Exercise brief: Please reproduce the entries exactly as they appear below, but not the pictures.

Input for this task:
++++
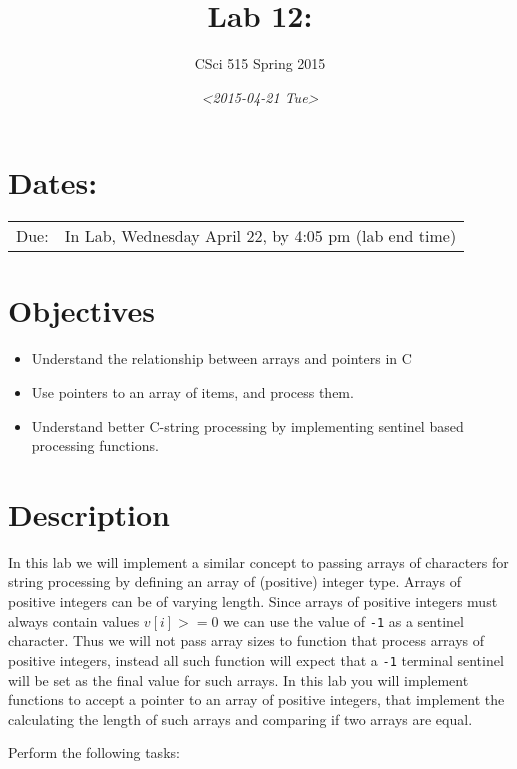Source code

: \documentclass[11pt]{article}
\author{CSci 515 Spring 2015}
\date{\textit{<2015-04-21 Tue>}}
\title{Lab 12:}
\begin{document}
\maketitle

\section*{Dates:}
\label{sec-1}
\begin{center}
\begin{tabular}{ll}
Due: & In Lab, Wednesday April 22, by 4:05 pm (lab end time)\\
\end{tabular}
\end{center}
\section*{Objectives}
\label{sec-2}
\begin{itemize}
\item Understand the relationship between arrays and pointers in C
\item Use pointers to an array of items, and process them.
\item Understand better C-string processing by implementing sentinel based processing functions.
\end{itemize}
\section*{Description}
\label{sec-3}
In this lab we will implement a similar concept to passing arrays of
characters for string processing by defining an array of (positive)
integer type.  Arrays of positive integers can be of varying length.
Since arrays of positive integers must always contain values $v[i] >=
0$ we can use the value of \verb~-1~ as a sentinel character.  Thus we will
not pass array sizes to function that process arrays of positive
integers, instead all such function will expect that a \verb~-1~ terminal
sentinel will be set as the final value for such arrays.  In this lab
you will implement functions to accept a pointer to an array of
positive integers, that implement the calculating the length of such
arrays and comparing if two arrays are equal.

Perform the following tasks:
\end{document}
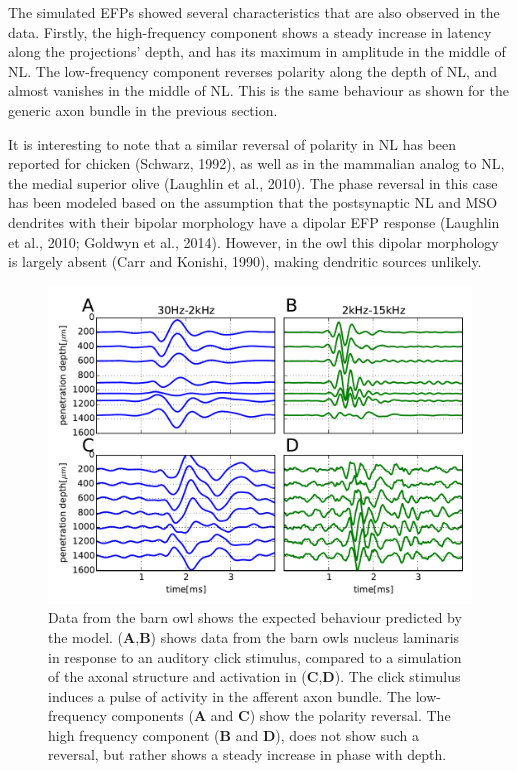 \documentclass[]{article}
\begin{document}
The simulated EFPs showed several characteristics that are also observed
in the data. Firstly, the high-frequency component shows a steady
increase in latency along the projections' depth, and has its maximum in
amplitude in the middle of NL. The low-frequency component reverses
polarity along the depth of NL, and almost vanishes in the middle of NL.
This is the same behaviour as shown for the generic axon bundle in the
previous section.

It is interesting to note that a similar reversal of polarity in NL has
been reported for chicken (Schwarz, 1992), as well as in the mammalian
analog to NL, the medial superior olive (Laughlin et al., 2010). The
phase reversal in this case has been modeled based on the assumption
that the postsynaptic NL and MSO dendrites with their bipolar morphology
have a dipolar EFP response (Laughlin et al., 2010; Goldwyn et al.,
2014). However, in the owl this dipolar morphology is largely absent
(Carr and Konishi, 1990), making dendritic sources unlikely.

\begin{figure}[htbp]
\centering
\includegraphics{../figs/fig_4.pdf}
\caption{\label{fig:barnowl}Data from the barn owl shows the expected
behaviour predicted by the model. (\textbf{A},\textbf{B}) shows data
from the barn owls nucleus laminaris in response to an auditory click
stimulus, compared to a simulation of the axonal structure and
activation in (\textbf{C},\textbf{D}). The click stimulus induces a
pulse of activity in the afferent axon bundle. The low-frequency
components (\textbf{A} and \textbf{C}) show the polarity reversal. The
high frequency component (\textbf{B} and \textbf{D}), does not show such
a reversal, but rather shows a steady increase in phase with depth.}
\end{figure}
\end{document}
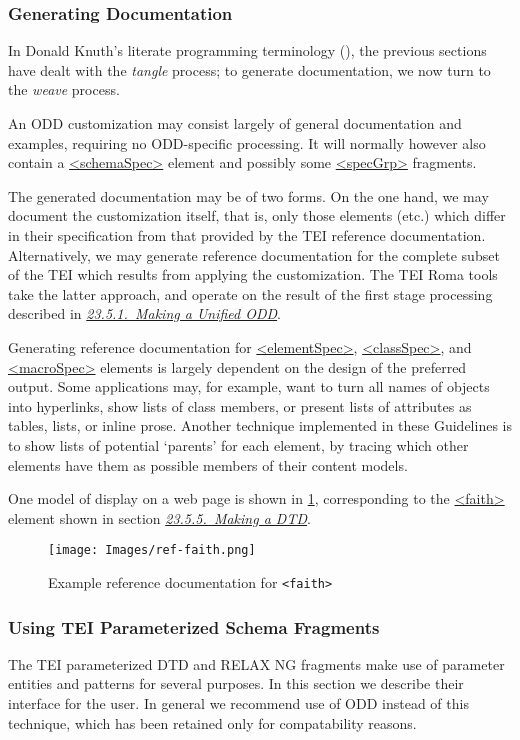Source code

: \subsubsection[{Generating Documentation}]{Generating Documentation}\label{IMGD}\par
In Donald Knuth's literate programming terminology (\cite{KNUTH}), the previous sections have dealt with the \textit{tangle} process; to generate documentation, we now turn to the \textit{weave} process.\par
An ODD customization may consist largely of general documentation and examples, requiring no ODD-specific processing. It will normally however also contain a \hyperref[TEI.schemaSpec]{<schemaSpec>} element and possibly some \hyperref[TEI.specGrp]{<specGrp>} fragments.\par
The generated documentation may be of two forms. On the one hand, we may document the customization itself, that is, only those elements (etc.) which differ in their specification from that provided by the TEI reference documentation. Alternatively, we may generate reference documentation for the complete subset of the TEI which results from applying the customization. The TEI Roma tools take the latter approach, and operate on the result of the first stage processing described in \textit{\hyperref[IM-unified]{23.5.1.\ Making a Unified ODD}}.\par
Generating reference documentation for \hyperref[TEI.elementSpec]{<elementSpec>}, \hyperref[TEI.classSpec]{<classSpec>}, and \hyperref[TEI.macroSpec]{<macroSpec>} elements is largely dependent on the design of the preferred output. Some applications may, for example, want to turn all names of objects into hyperlinks, show lists of class members, or present lists of attributes as tables, lists, or inline prose. Another technique implemented in these Guidelines is to show lists of potential ‘parents’ for each element, by tracing which other elements have them as possible members of their content models.\par
One model of display on a web page is shown in \ref{ref-faith}, corresponding to the \hyperref[TEI.faith]{<faith>} element shown in section \textit{\hyperref[IM-makeDTD]{23.5.5.\ Making a DTD}}.\begin{figure}[htbp]
\noindent\noindent\texttt{[image: Images/ref-faith.png]}
\caption{\label{ref-faith}Example reference documentation for \texttt{<faith>}}\end{figure}

\subsubsection[{Using TEI Parameterized Schema Fragments}]{Using TEI Parameterized Schema Fragments}\label{STPE}\par
The TEI parameterized DTD and RELAX NG fragments make use of parameter entities and patterns for several purposes. In this section we describe their interface for the user. In general we recommend use of ODD instead of this technique, which has been retained only for compatability reasons.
++++
Exercise output:
Source code

: \documentclass[11pt]{article}
\author{CSci 515 Spring 2015}
\date{\textit{<2015-04-21 Tue>}}
\title{Lab 12:}
\begin{document}
\maketitle

\section*{Dates:}
\label{sec-1}
\begin{center}
\begin{tabular}{ll}
Due: & In Lab, Wednesday April 22, by 4:05 pm (lab end time)\\
\end{tabular}
\end{center}
\section*{Objectives}
\label{sec-2}
\begin{itemize}
\item Understand the relationship between arrays and pointers in C
\item Use pointers to an array of items, and process them.
\item Understand better C-string processing by implementing sentinel based processing functions.
\end{itemize}
\section*{Description}
\label{sec-3}
In this lab we will implement a similar concept to passing arrays of
characters for string processing by defining an array of (positive)
integer type.  Arrays of positive integers can be of varying length.
Since arrays of positive integers must always contain values $v[i] >=
0$ we can use the value of \verb~-1~ as a sentinel character.  Thus we will
not pass array sizes to function that process arrays of positive
integers, instead all such function will expect that a \verb~-1~ terminal
sentinel will be set as the final value for such arrays.  In this lab
you will implement functions to accept a pointer to an array of
positive integers, that implement the calculating the length of such
arrays and comparing if two arrays are equal.

Perform the following tasks:
\end{document}
 \documentclass[]{article}
\begin{document}
The simulated EFPs showed several characteristics that are also observed
in the data. Firstly, the high-frequency component shows a steady
increase in latency along the projections' depth, and has its maximum in
amplitude in the middle of NL. The low-frequency component reverses
polarity along the depth of NL, and almost vanishes in the middle of NL.
This is the same behaviour as shown for the generic axon bundle in the
previous section.

It is interesting to note that a similar reversal of polarity in NL has
been reported for chicken (Schwarz, 1992), as well as in the mammalian
analog to NL, the medial superior olive (Laughlin et al., 2010). The
phase reversal in this case has been modeled based on the assumption
that the postsynaptic NL and MSO dendrites with their bipolar morphology
have a dipolar EFP response (Laughlin et al., 2010; Goldwyn et al.,
2014). However, in the owl this dipolar morphology is largely absent
(Carr and Konishi, 1990), making dendritic sources unlikely.

\begin{figure}[htbp]
\centering
\includegraphics{../figs/fig_4.pdf}
\caption{\label{fig:barnowl}Data from the barn owl shows the expected
behaviour predicted by the model. (\textbf{A},\textbf{B}) shows data
from the barn owls nucleus laminaris in response to an auditory click
stimulus, compared to a simulation of the axonal structure and
activation in (\textbf{C},\textbf{D}). The click stimulus induces a
pulse of activity in the afferent axon bundle. The low-frequency
components (\textbf{A} and \textbf{C}) show the polarity reversal. The
high frequency component (\textbf{B} and \textbf{D}), does not show such
a reversal, but rather shows a steady increase in phase with depth.}
\end{figure}
\end{document}
Source code

: \subsubsection[{Generating Documentation}]{Generating Documentation}\label{IMGD}\par
In Donald Knuth's literate programming terminology (\cite{KNUTH}), the previous sections have dealt with the \textit{tangle} process; to generate documentation, we now turn to the \textit{weave} process.\par
An ODD customization may consist largely of general documentation and examples, requiring no ODD-specific processing. It will normally however also contain a \hyperref[TEI.schemaSpec]{<schemaSpec>} element and possibly some \hyperref[TEI.specGrp]{<specGrp>} fragments.\par
The generated documentation may be of two forms. On the one hand, we may document the customization itself, that is, only those elements (etc.) which differ in their specification from that provided by the TEI reference documentation. Alternatively, we may generate reference documentation for the complete subset of the TEI which results from applying the customization. The TEI Roma tools take the latter approach, and operate on the result of the first stage processing described in \textit{\hyperref[IM-unified]{23.5.1.\ Making a Unified ODD}}.\par
Generating reference documentation for \hyperref[TEI.elementSpec]{<elementSpec>}, \hyperref[TEI.classSpec]{<classSpec>}, and \hyperref[TEI.macroSpec]{<macroSpec>} elements is largely dependent on the design of the preferred output. Some applications may, for example, want to turn all names of objects into hyperlinks, show lists of class members, or present lists of attributes as tables, lists, or inline prose. Another technique implemented in these Guidelines is to show lists of potential ‘parents’ for each element, by tracing which other elements have them as possible members of their content models.\par
One model of display on a web page is shown in \ref{ref-faith}, corresponding to the \hyperref[TEI.faith]{<faith>} element shown in section \textit{\hyperref[IM-makeDTD]{23.5.5.\ Making a DTD}}.\begin{figure}[htbp]
\noindent\noindent\texttt{[image: Images/ref-faith.png]}
\caption{\label{ref-faith}Example reference documentation for \texttt{<faith>}}\end{figure}

\subsubsection[{Using TEI Parameterized Schema Fragments}]{Using TEI Parameterized Schema Fragments}\label{STPE}\par
The TEI parameterized DTD and RELAX NG fragments make use of parameter entities and patterns for several purposes. In this section we describe their interface for the user. In general we recommend use of ODD instead of this technique, which has been retained only for compatability reasons.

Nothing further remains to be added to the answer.